Description of the task: The lines needed are those below that contain the word "systems"; copy each one.

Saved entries
◇ ◇ ◇ ◇ ◇

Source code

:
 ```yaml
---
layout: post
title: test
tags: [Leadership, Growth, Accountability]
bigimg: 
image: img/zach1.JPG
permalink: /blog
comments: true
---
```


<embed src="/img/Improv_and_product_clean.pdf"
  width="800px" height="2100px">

◇ ◇ ◇ ◇ ◇

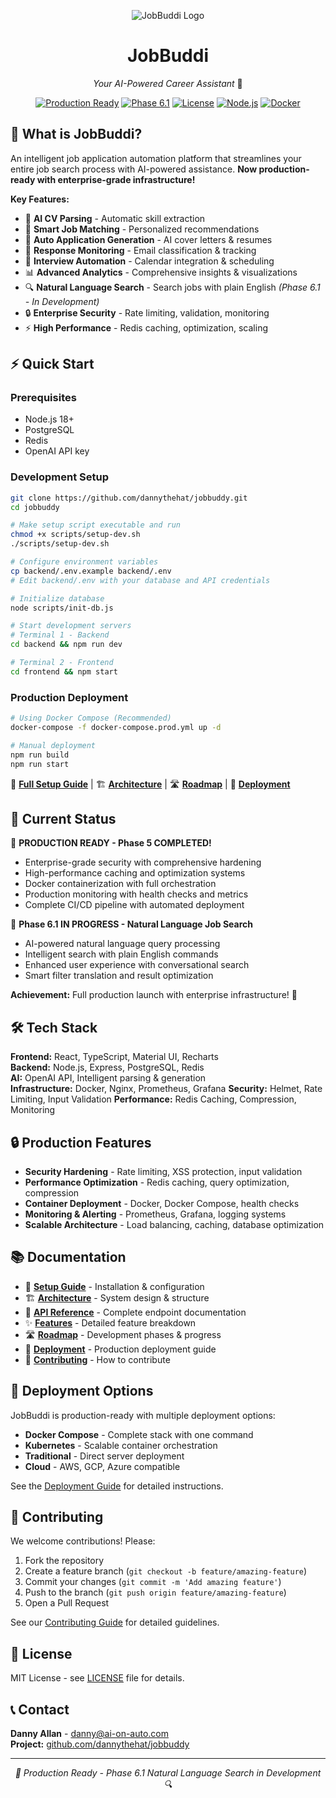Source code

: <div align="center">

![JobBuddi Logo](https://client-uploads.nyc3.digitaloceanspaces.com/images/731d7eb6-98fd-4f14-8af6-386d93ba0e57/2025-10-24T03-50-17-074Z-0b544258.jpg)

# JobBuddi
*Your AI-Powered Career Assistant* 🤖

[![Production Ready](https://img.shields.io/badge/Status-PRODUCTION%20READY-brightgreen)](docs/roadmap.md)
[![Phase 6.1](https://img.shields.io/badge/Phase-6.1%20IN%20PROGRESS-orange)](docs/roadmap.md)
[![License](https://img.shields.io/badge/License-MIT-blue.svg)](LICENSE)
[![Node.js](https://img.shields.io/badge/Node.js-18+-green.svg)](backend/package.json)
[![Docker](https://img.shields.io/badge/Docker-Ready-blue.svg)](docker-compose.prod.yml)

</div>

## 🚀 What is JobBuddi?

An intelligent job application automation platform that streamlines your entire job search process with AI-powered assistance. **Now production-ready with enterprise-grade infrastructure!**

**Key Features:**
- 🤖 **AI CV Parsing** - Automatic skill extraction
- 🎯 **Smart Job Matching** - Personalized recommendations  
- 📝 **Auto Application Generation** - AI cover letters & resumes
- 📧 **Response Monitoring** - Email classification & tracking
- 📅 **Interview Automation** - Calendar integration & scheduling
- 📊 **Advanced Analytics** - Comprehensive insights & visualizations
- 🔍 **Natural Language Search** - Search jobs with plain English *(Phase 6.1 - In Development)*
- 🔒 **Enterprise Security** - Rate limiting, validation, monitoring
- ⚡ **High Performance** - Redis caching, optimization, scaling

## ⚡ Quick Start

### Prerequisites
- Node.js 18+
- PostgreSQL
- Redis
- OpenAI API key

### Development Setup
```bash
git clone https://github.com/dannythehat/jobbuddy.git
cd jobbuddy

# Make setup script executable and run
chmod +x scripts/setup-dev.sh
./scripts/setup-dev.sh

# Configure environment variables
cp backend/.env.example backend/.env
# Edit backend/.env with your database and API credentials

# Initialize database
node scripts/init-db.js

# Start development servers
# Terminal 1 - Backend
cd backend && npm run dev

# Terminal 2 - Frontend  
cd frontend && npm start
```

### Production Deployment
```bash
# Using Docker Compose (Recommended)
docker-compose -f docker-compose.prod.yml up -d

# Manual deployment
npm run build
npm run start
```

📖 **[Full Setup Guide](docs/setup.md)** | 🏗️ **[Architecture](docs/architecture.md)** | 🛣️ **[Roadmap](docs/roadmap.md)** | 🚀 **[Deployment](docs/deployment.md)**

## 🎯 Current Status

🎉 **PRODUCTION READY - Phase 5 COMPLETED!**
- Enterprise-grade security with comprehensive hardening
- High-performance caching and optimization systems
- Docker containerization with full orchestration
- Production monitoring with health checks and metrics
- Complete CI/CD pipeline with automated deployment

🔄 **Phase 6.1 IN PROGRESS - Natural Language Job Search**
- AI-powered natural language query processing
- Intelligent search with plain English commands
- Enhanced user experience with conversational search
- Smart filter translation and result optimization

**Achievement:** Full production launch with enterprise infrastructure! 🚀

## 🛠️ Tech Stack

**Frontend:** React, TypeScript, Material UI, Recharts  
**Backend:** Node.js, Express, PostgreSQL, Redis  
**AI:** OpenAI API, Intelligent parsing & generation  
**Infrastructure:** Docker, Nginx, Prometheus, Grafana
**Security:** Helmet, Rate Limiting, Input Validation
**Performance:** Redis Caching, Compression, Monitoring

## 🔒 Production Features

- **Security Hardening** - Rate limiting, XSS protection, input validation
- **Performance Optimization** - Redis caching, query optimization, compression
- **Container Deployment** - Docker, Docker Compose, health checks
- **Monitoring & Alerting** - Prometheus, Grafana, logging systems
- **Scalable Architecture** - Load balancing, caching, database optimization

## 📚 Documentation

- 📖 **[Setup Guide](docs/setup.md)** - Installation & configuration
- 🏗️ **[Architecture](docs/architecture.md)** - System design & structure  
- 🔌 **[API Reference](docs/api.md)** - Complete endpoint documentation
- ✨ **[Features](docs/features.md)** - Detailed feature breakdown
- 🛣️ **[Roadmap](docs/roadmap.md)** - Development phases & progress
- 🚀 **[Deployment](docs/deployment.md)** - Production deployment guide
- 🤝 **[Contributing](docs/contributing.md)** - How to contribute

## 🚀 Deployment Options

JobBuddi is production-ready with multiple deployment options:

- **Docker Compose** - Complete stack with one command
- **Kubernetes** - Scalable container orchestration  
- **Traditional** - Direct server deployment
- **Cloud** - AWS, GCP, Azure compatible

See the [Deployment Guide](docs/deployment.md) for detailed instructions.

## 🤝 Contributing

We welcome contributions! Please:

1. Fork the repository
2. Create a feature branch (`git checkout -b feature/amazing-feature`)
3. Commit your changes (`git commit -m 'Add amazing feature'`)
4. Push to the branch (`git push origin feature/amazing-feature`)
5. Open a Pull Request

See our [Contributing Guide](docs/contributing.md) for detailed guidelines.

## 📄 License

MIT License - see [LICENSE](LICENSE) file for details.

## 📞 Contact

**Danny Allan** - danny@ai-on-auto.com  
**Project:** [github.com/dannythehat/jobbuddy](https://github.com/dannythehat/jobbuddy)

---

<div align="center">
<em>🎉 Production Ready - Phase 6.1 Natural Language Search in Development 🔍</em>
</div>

◇ ◇ ◇ ◇ ◇

Expected answer:
- High-performance caching and optimization systems
- **Monitoring & Alerting** - Prometheus, Grafana, logging systems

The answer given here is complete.